> **DIRECTIONS**
Copied exactly and without pictures, the lines from the beginning of the entries through the one that holds "updated all deps" should form the entire reply.

> **DATA IN THIS EXERCISE**

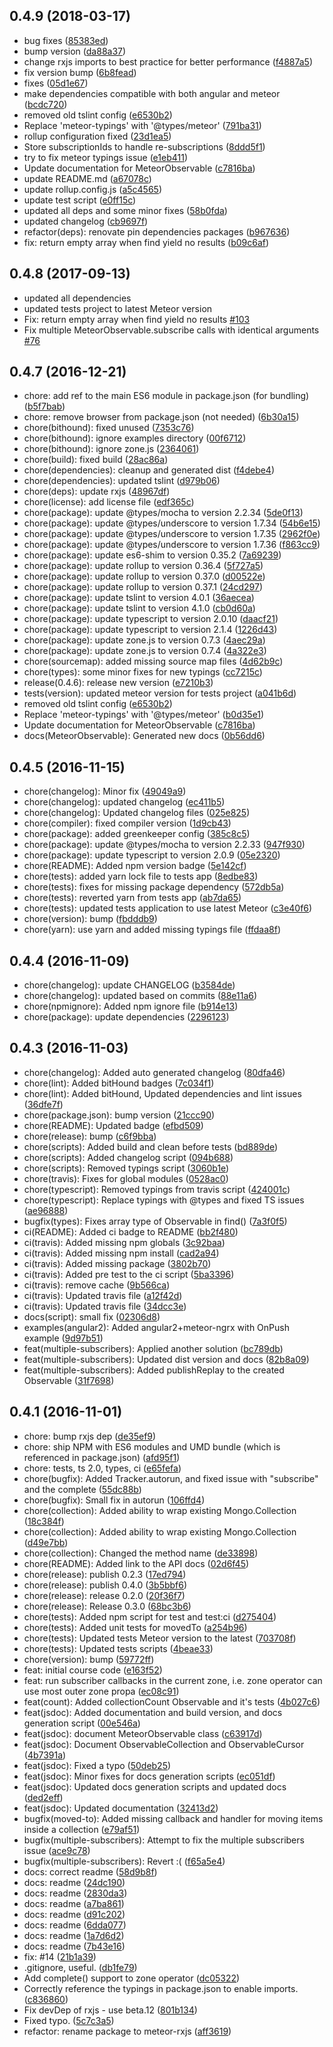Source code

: <a name="0.4.9"></a>
## 0.4.9 (2018-03-17)

* bug fixes ([85383ed](https://github.com/Urigo/mongo-rxjs-observable/commit/85383ed))
* bump version ([da88a37](https://github.com/Urigo/mongo-rxjs-observable/commit/da88a37))
* change rxjs imports to best practice for better performance ([f4887a5](https://github.com/Urigo/mongo-rxjs-observable/commit/f4887a5))
* fix version bump ([6b8fead](https://github.com/Urigo/mongo-rxjs-observable/commit/6b8fead))
* fixes ([05d1e67](https://github.com/Urigo/mongo-rxjs-observable/commit/05d1e67))
* make dependencies compatible with both angular and meteor ([bcdc720](https://github.com/Urigo/mongo-rxjs-observable/commit/bcdc720))
* removed old tslint config ([e6530b2](https://github.com/Urigo/mongo-rxjs-observable/commit/e6530b2))
* Replace 'meteor-typings' with '@types/meteor' ([791ba31](https://github.com/Urigo/mongo-rxjs-observable/commit/791ba31))
* rollup configuration fixed ([23d1ea5](https://github.com/Urigo/mongo-rxjs-observable/commit/23d1ea5))
* Store subscriptionIds to handle re-subscriptions ([8ddd5f1](https://github.com/Urigo/mongo-rxjs-observable/commit/8ddd5f1))
* try to fix meteor typings issue ([e1eb411](https://github.com/Urigo/mongo-rxjs-observable/commit/e1eb411))
* Update documentation for MeteorObservable ([c7816ba](https://github.com/Urigo/mongo-rxjs-observable/commit/c7816ba))
* update README.md ([a67078c](https://github.com/Urigo/mongo-rxjs-observable/commit/a67078c))
* update rollup.config.js ([a5c4565](https://github.com/Urigo/mongo-rxjs-observable/commit/a5c4565))
* update test script ([e0ff15c](https://github.com/Urigo/mongo-rxjs-observable/commit/e0ff15c))
* updated all deps and some minor fixes ([58b0fda](https://github.com/Urigo/mongo-rxjs-observable/commit/58b0fda))
* updated changelog ([cb9697f](https://github.com/Urigo/mongo-rxjs-observable/commit/cb9697f))
* refactor(deps): renovate pin dependencies packages ([b967636](https://github.com/Urigo/mongo-rxjs-observable/commit/b967636))
* fix: return empty array when find yield no results ([b09c6af](https://github.com/Urigo/mongo-rxjs-observable/commit/b09c6af))

<a name="0.4.8"></a>
## 0.4.8 (2017-09-13)
* updated all dependencies
* updated tests project to latest Meteor version
* Fix: return empty array when find yield no results [#103](https://github.com/Urigo/meteor-rxjs/pull/103)
* Fix multiple MeteorObservable.subscribe calls with identical arguments [#76](https://github.com/Urigo/meteor-rxjs/pull/76)

<a name="0.4.7"></a>
## 0.4.7 (2016-12-21)

* chore: add ref to the main ES6 module in package.json (for bundling) ([b5f7bab](https://github.com/Urigo/mongo-rxjs-observable/commit/b5f7bab))
* chore: remove browser from package.json (not needed) ([6b30a15](https://github.com/Urigo/mongo-rxjs-observable/commit/6b30a15))
* chore(bithound): fixed unused ([7353c76](https://github.com/Urigo/mongo-rxjs-observable/commit/7353c76))
* chore(bithound): ignore examples directory ([00f6712](https://github.com/Urigo/mongo-rxjs-observable/commit/00f6712))
* chore(bithound): ignore zone.js ([2364061](https://github.com/Urigo/mongo-rxjs-observable/commit/2364061))
* chore(build): fixed build ([28ac86a](https://github.com/Urigo/mongo-rxjs-observable/commit/28ac86a))
* chore(dependencies): cleanup and generated dist ([f4debe4](https://github.com/Urigo/mongo-rxjs-observable/commit/f4debe4))
* chore(dependencies): updated tslint ([d979b06](https://github.com/Urigo/mongo-rxjs-observable/commit/d979b06))
* chore(deps): update rxjs ([48967df](https://github.com/Urigo/mongo-rxjs-observable/commit/48967df))
* chore(license): add license file ([edf365c](https://github.com/Urigo/mongo-rxjs-observable/commit/edf365c))
* chore(package): update @types/mocha to version 2.2.34 ([5de0f13](https://github.com/Urigo/mongo-rxjs-observable/commit/5de0f13))
* chore(package): update @types/underscore to version 1.7.34 ([54b6e15](https://github.com/Urigo/mongo-rxjs-observable/commit/54b6e15))
* chore(package): update @types/underscore to version 1.7.35 ([2962f0e](https://github.com/Urigo/mongo-rxjs-observable/commit/2962f0e))
* chore(package): update @types/underscore to version 1.7.36 ([f863cc9](https://github.com/Urigo/mongo-rxjs-observable/commit/f863cc9))
* chore(package): update es6-shim to version 0.35.2 ([7a69239](https://github.com/Urigo/mongo-rxjs-observable/commit/7a69239))
* chore(package): update rollup to version 0.36.4 ([5f727a5](https://github.com/Urigo/mongo-rxjs-observable/commit/5f727a5))
* chore(package): update rollup to version 0.37.0 ([d00522e](https://github.com/Urigo/mongo-rxjs-observable/commit/d00522e))
* chore(package): update rollup to version 0.37.1 ([24cd297](https://github.com/Urigo/mongo-rxjs-observable/commit/24cd297))
* chore(package): update tslint to version 4.0.1 ([36aecea](https://github.com/Urigo/mongo-rxjs-observable/commit/36aecea))
* chore(package): update tslint to version 4.1.0 ([cb0d60a](https://github.com/Urigo/mongo-rxjs-observable/commit/cb0d60a))
* chore(package): update typescript to version 2.0.10 ([daacf21](https://github.com/Urigo/mongo-rxjs-observable/commit/daacf21))
* chore(package): update typescript to version 2.1.4 ([1226d43](https://github.com/Urigo/mongo-rxjs-observable/commit/1226d43))
* chore(package): update zone.js to version 0.7.3 ([4aec29a](https://github.com/Urigo/mongo-rxjs-observable/commit/4aec29a))
* chore(package): update zone.js to version 0.7.4 ([4a322e3](https://github.com/Urigo/mongo-rxjs-observable/commit/4a322e3))
* chore(sourcemap): added missing source map files ([4d62b9c](https://github.com/Urigo/mongo-rxjs-observable/commit/4d62b9c))
* chore(types): some minor fixes for new typings ([cc7215c](https://github.com/Urigo/mongo-rxjs-observable/commit/cc7215c))
* release(0.4.6): release new version ([e7210b3](https://github.com/Urigo/mongo-rxjs-observable/commit/e7210b3))
* tests(version): updated meteor version for tests project ([a041b6d](https://github.com/Urigo/mongo-rxjs-observable/commit/a041b6d))
* removed old tslint config ([e6530b2](https://github.com/Urigo/mongo-rxjs-observable/commit/e6530b2))
* Replace 'meteor-typings' with '@types/meteor' ([b0d35e1](https://github.com/Urigo/mongo-rxjs-observable/commit/b0d35e1))
* Update documentation for MeteorObservable ([c7816ba](https://github.com/Urigo/mongo-rxjs-observable/commit/c7816ba))
* docs(MeteorObservable): Generated new docs ([0b56dd6](https://github.com/Urigo/mongo-rxjs-observable/commit/0b56dd6))



<a name="0.4.5"></a>
## 0.4.5 (2016-11-15)

* chore(changelog): Minor fix ([49049a9](https://github.com/Urigo/mongo-rxjs-observable/commit/49049a9))
* chore(changelog): updated changelog ([ec411b5](https://github.com/Urigo/mongo-rxjs-observable/commit/ec411b5))
* chore(changelog): Updated changelog files ([025e825](https://github.com/Urigo/mongo-rxjs-observable/commit/025e825))
* chore(compiler): fixed compiler version ([1d9cb43](https://github.com/Urigo/mongo-rxjs-observable/commit/1d9cb43))
* chore(package): added greenkeeper config ([385c8c5](https://github.com/Urigo/mongo-rxjs-observable/commit/385c8c5))
* chore(package): update @types/mocha to version 2.2.33 ([947f930](https://github.com/Urigo/mongo-rxjs-observable/commit/947f930))
* chore(package): update typescript to version 2.0.9 ([05e2320](https://github.com/Urigo/mongo-rxjs-observable/commit/05e2320))
* chore(README): Added npm version badge ([5e142cf](https://github.com/Urigo/mongo-rxjs-observable/commit/5e142cf))
* chore(tests): added yarn lock file to tests app ([8edbe83](https://github.com/Urigo/mongo-rxjs-observable/commit/8edbe83))
* chore(tests): fixes for missing package dependency ([572db5a](https://github.com/Urigo/mongo-rxjs-observable/commit/572db5a))
* chore(tests): reverted yarn from tests app ([ab7da65](https://github.com/Urigo/mongo-rxjs-observable/commit/ab7da65))
* chore(tests): updated tests application to use latest Meteor ([c3e40f6](https://github.com/Urigo/mongo-rxjs-observable/commit/c3e40f6))
* chore(version): bump ([fbdddb9](https://github.com/Urigo/mongo-rxjs-observable/commit/fbdddb9))
* chore(yarn): use yarn and added missing typings file ([ffdaa8f](https://github.com/Urigo/mongo-rxjs-observable/commit/ffdaa8f))



<a name="0.4.4"></a>
## 0.4.4 (2016-11-09)

* chore(changelog): update CHANGELOG ([b3584de](https://github.com/Urigo/mongo-rxjs-observable/commit/b3584de))
* chore(changelog): updated based on commits ([88e11a6](https://github.com/Urigo/mongo-rxjs-observable/commit/88e11a6))
* chore(npmignore): Added npm ignore file ([b914e13](https://github.com/Urigo/mongo-rxjs-observable/commit/b914e13))
* chore(package): update dependencies ([2296123](https://github.com/Urigo/mongo-rxjs-observable/commit/2296123))



<a name="0.4.3"></a>
## 0.4.3 (2016-11-03)

* chore(changelog): Added auto generated changelog ([80dfa46](https://github.com/Urigo/mongo-rxjs-observable/commit/80dfa46))
* chore(lint): Added bitHound badges ([7c034f1](https://github.com/Urigo/mongo-rxjs-observable/commit/7c034f1))
* chore(lint): Added bitHound, Updated dependencies and lint issues ([36dfe7f](https://github.com/Urigo/mongo-rxjs-observable/commit/36dfe7f))
* chore(package.json): bump version ([21ccc90](https://github.com/Urigo/mongo-rxjs-observable/commit/21ccc90))
* chore(README): Updated badge ([efbd509](https://github.com/Urigo/mongo-rxjs-observable/commit/efbd509))
* chore(release): bump ([c6f9bba](https://github.com/Urigo/mongo-rxjs-observable/commit/c6f9bba))
* chore(scripts): Added build and clean before tests ([bd889de](https://github.com/Urigo/mongo-rxjs-observable/commit/bd889de))
* chore(scripts): Added changelog script ([094b688](https://github.com/Urigo/mongo-rxjs-observable/commit/094b688))
* chore(scripts): Removed typings script ([3060b1e](https://github.com/Urigo/mongo-rxjs-observable/commit/3060b1e))
* chore(travis): Fixes for global modules ([0528ac0](https://github.com/Urigo/mongo-rxjs-observable/commit/0528ac0))
* chore(typescript): Removed typings from travis script ([424001c](https://github.com/Urigo/mongo-rxjs-observable/commit/424001c))
* chore(typescript): Replace typings with @types and fixed TS issues ([ae96888](https://github.com/Urigo/mongo-rxjs-observable/commit/ae96888))
* bugfix(types): Fixes array type of Observable in find() ([7a3f0f5](https://github.com/Urigo/mongo-rxjs-observable/commit/7a3f0f5))
* ci(README): Added ci badge to README ([bb2f480](https://github.com/Urigo/mongo-rxjs-observable/commit/bb2f480))
* ci(travis): Added missing npm globals ([3c92baa](https://github.com/Urigo/mongo-rxjs-observable/commit/3c92baa))
* ci(travis): Added missing npm install ([cad2a94](https://github.com/Urigo/mongo-rxjs-observable/commit/cad2a94))
* ci(travis): Added missing package ([3802b70](https://github.com/Urigo/mongo-rxjs-observable/commit/3802b70))
* ci(travis): Added pre test to the ci script ([5ba3396](https://github.com/Urigo/mongo-rxjs-observable/commit/5ba3396))
* ci(travis): remove cache ([9b566ca](https://github.com/Urigo/mongo-rxjs-observable/commit/9b566ca))
* ci(travis): Updated travis file ([a12f42d](https://github.com/Urigo/mongo-rxjs-observable/commit/a12f42d))
* ci(travis): Updated travis file ([34dcc3e](https://github.com/Urigo/mongo-rxjs-observable/commit/34dcc3e))
* docs(script): small fix ([02306d8](https://github.com/Urigo/mongo-rxjs-observable/commit/02306d8))
* examples(angular2): Added angular2+meteor-ngrx with OnPush example ([9d97b51](https://github.com/Urigo/mongo-rxjs-observable/commit/9d97b51))
* feat(multiple-subscribers):  Applied another solution ([bc789db](https://github.com/Urigo/mongo-rxjs-observable/commit/bc789db))
* feat(multiple-subscribers):  Updated dist version and docs ([82b8a09](https://github.com/Urigo/mongo-rxjs-observable/commit/82b8a09))
* feat(multiple-subscribers): Added publishReplay to the created Observable ([31f7698](https://github.com/Urigo/mongo-rxjs-observable/commit/31f7698))



<a name="0.4.1"></a>
## 0.4.1 (2016-11-01)

* chore: bump rxjs dep ([de35ef9](https://github.com/Urigo/mongo-rxjs-observable/commit/de35ef9))
* chore: ship NPM with ES6 modules and UMD bundle (which is referenced in package.json) ([afd95f1](https://github.com/Urigo/mongo-rxjs-observable/commit/afd95f1))
* chore: tests, ts 2.0, types, ci ([e65fefa](https://github.com/Urigo/mongo-rxjs-observable/commit/e65fefa))
* chore(bugfix): Added Tracker.autorun, and fixed issue with "subscribe" and the complete ([55dc88b](https://github.com/Urigo/mongo-rxjs-observable/commit/55dc88b))
* chore(bugfix): Small fix in autorun ([106ffd4](https://github.com/Urigo/mongo-rxjs-observable/commit/106ffd4))
* chore(collection): Added ability to wrap existing Mongo.Collection ([18c384f](https://github.com/Urigo/mongo-rxjs-observable/commit/18c384f))
* chore(collection): Added ability to wrap existing Mongo.Collection ([d49e7bb](https://github.com/Urigo/mongo-rxjs-observable/commit/d49e7bb))
* chore(collection): Changed the method name ([de33898](https://github.com/Urigo/mongo-rxjs-observable/commit/de33898))
* chore(README): Added link to the API docs ([02d6f45](https://github.com/Urigo/mongo-rxjs-observable/commit/02d6f45))
* chore(release): publish 0.2.3 ([17ed794](https://github.com/Urigo/mongo-rxjs-observable/commit/17ed794))
* chore(release): publish 0.4.0 ([3b5bbf6](https://github.com/Urigo/mongo-rxjs-observable/commit/3b5bbf6))
* chore(release): release 0.2.0 ([20f36f7](https://github.com/Urigo/mongo-rxjs-observable/commit/20f36f7))
* chore(release): Release 0.3.0 ([68bc3b6](https://github.com/Urigo/mongo-rxjs-observable/commit/68bc3b6))
* chore(tests): Added npm script for test and test:ci ([d275404](https://github.com/Urigo/mongo-rxjs-observable/commit/d275404))
* chore(tests): Added unit tests for movedTo ([a254b96](https://github.com/Urigo/mongo-rxjs-observable/commit/a254b96))
* chore(tests): Updated tests Meteor version to the latest ([703708f](https://github.com/Urigo/mongo-rxjs-observable/commit/703708f))
* chore(tests): Updated tests scripts ([4beae33](https://github.com/Urigo/mongo-rxjs-observable/commit/4beae33))
* chore(version): bump ([59772ff](https://github.com/Urigo/mongo-rxjs-observable/commit/59772ff))
* feat: initial course code ([e163f52](https://github.com/Urigo/mongo-rxjs-observable/commit/e163f52))
* feat: run subscriber callbacks in the current zone, i.e. zone operator can use most outer zone propa ([ec08c91](https://github.com/Urigo/mongo-rxjs-observable/commit/ec08c91))
* feat(count): Added collectionCount Observable and it's tests ([4b027c6](https://github.com/Urigo/mongo-rxjs-observable/commit/4b027c6))
* feat(jsdoc): Added documentation and build version, and docs generation script ([00e546a](https://github.com/Urigo/mongo-rxjs-observable/commit/00e546a))
* feat(jsdoc): document MeteorObservable class ([c63917d](https://github.com/Urigo/mongo-rxjs-observable/commit/c63917d))
* feat(jsdoc): Document ObservableCollection and ObservableCursor ([4b7391a](https://github.com/Urigo/mongo-rxjs-observable/commit/4b7391a))
* feat(jsdoc): Fixed a typo ([50deb25](https://github.com/Urigo/mongo-rxjs-observable/commit/50deb25))
* feat(jsdoc): Minor fixes for docs generation scripts ([ec051df](https://github.com/Urigo/mongo-rxjs-observable/commit/ec051df))
* feat(jsdoc): Updated docs generation scripts and updated docs ([ded2eff](https://github.com/Urigo/mongo-rxjs-observable/commit/ded2eff))
* feat(jsdoc): Updated documentation ([32413d2](https://github.com/Urigo/mongo-rxjs-observable/commit/32413d2))
* bugfix(moved-to): Added missing callback and handler for moving items inside a collection ([e79af51](https://github.com/Urigo/mongo-rxjs-observable/commit/e79af51))
* bugfix(multiple-subscribers): Attempt to fix the multiple subscribers issue ([ace9c78](https://github.com/Urigo/mongo-rxjs-observable/commit/ace9c78))
* bugfix(multiple-subscribers): Revert :( ([f65a5e4](https://github.com/Urigo/mongo-rxjs-observable/commit/f65a5e4))
* docs: correct readme ([58d9b8f](https://github.com/Urigo/mongo-rxjs-observable/commit/58d9b8f))
* docs: readme ([24dc190](https://github.com/Urigo/mongo-rxjs-observable/commit/24dc190))
* docs: readme ([2830da3](https://github.com/Urigo/mongo-rxjs-observable/commit/2830da3))
* docs: readme ([a7ba861](https://github.com/Urigo/mongo-rxjs-observable/commit/a7ba861))
* docs: readme ([d91c202](https://github.com/Urigo/mongo-rxjs-observable/commit/d91c202))
* docs: readme ([6dda077](https://github.com/Urigo/mongo-rxjs-observable/commit/6dda077))
* docs: readme ([1a7d6d2](https://github.com/Urigo/mongo-rxjs-observable/commit/1a7d6d2))
* docs: readme ([7b43e16](https://github.com/Urigo/mongo-rxjs-observable/commit/7b43e16))
* fix: #14 ([21b1a39](https://github.com/Urigo/mongo-rxjs-observable/commit/21b1a39))
* .gitignore, useful. ([db1fe79](https://github.com/Urigo/mongo-rxjs-observable/commit/db1fe79))
* Add complete() support to zone operator ([dc05322](https://github.com/Urigo/mongo-rxjs-observable/commit/dc05322))
* Correctly reference the typings in package.json to enable imports. ([c836860](https://github.com/Urigo/mongo-rxjs-observable/commit/c836860))
* Fix devDep of rxjs - use beta.12 ([801b134](https://github.com/Urigo/mongo-rxjs-observable/commit/801b134))
* Fixed typo. ([5c7c3a5](https://github.com/Urigo/mongo-rxjs-observable/commit/5c7c3a5))
* refactor: rename package to meteor-rxjs ([aff3619](https://github.com/Urigo/mongo-rxjs-observable/commit/aff3619))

> **FINAL ANSWER**
Source code

: <a name="0.4.9"></a>
## 0.4.9 (2018-03-17)

* bug fixes ([85383ed](https://github.com/Urigo/mongo-rxjs-observable/commit/85383ed))
* bump version ([da88a37](https://github.com/Urigo/mongo-rxjs-observable/commit/da88a37))
* change rxjs imports to best practice for better performance ([f4887a5](https://github.com/Urigo/mongo-rxjs-observable/commit/f4887a5))
* fix version bump ([6b8fead](https://github.com/Urigo/mongo-rxjs-observable/commit/6b8fead))
* fixes ([05d1e67](https://github.com/Urigo/mongo-rxjs-observable/commit/05d1e67))
* make dependencies compatible with both angular and meteor ([bcdc720](https://github.com/Urigo/mongo-rxjs-observable/commit/bcdc720))
* removed old tslint config ([e6530b2](https://github.com/Urigo/mongo-rxjs-observable/commit/e6530b2))
* Replace 'meteor-typings' with '@types/meteor' ([791ba31](https://github.com/Urigo/mongo-rxjs-observable/commit/791ba31))
* rollup configuration fixed ([23d1ea5](https://github.com/Urigo/mongo-rxjs-observable/commit/23d1ea5))
* Store subscriptionIds to handle re-subscriptions ([8ddd5f1](https://github.com/Urigo/mongo-rxjs-observable/commit/8ddd5f1))
* try to fix meteor typings issue ([e1eb411](https://github.com/Urigo/mongo-rxjs-observable/commit/e1eb411))
* Update documentation for MeteorObservable ([c7816ba](https://github.com/Urigo/mongo-rxjs-observable/commit/c7816ba))
* update README.md ([a67078c](https://github.com/Urigo/mongo-rxjs-observable/commit/a67078c))
* update rollup.config.js ([a5c4565](https://github.com/Urigo/mongo-rxjs-observable/commit/a5c4565))
* update test script ([e0ff15c](https://github.com/Urigo/mongo-rxjs-observable/commit/e0ff15c))
* updated all deps and some minor fixes ([58b0fda](https://github.com/Urigo/mongo-rxjs-observable/commit/58b0fda))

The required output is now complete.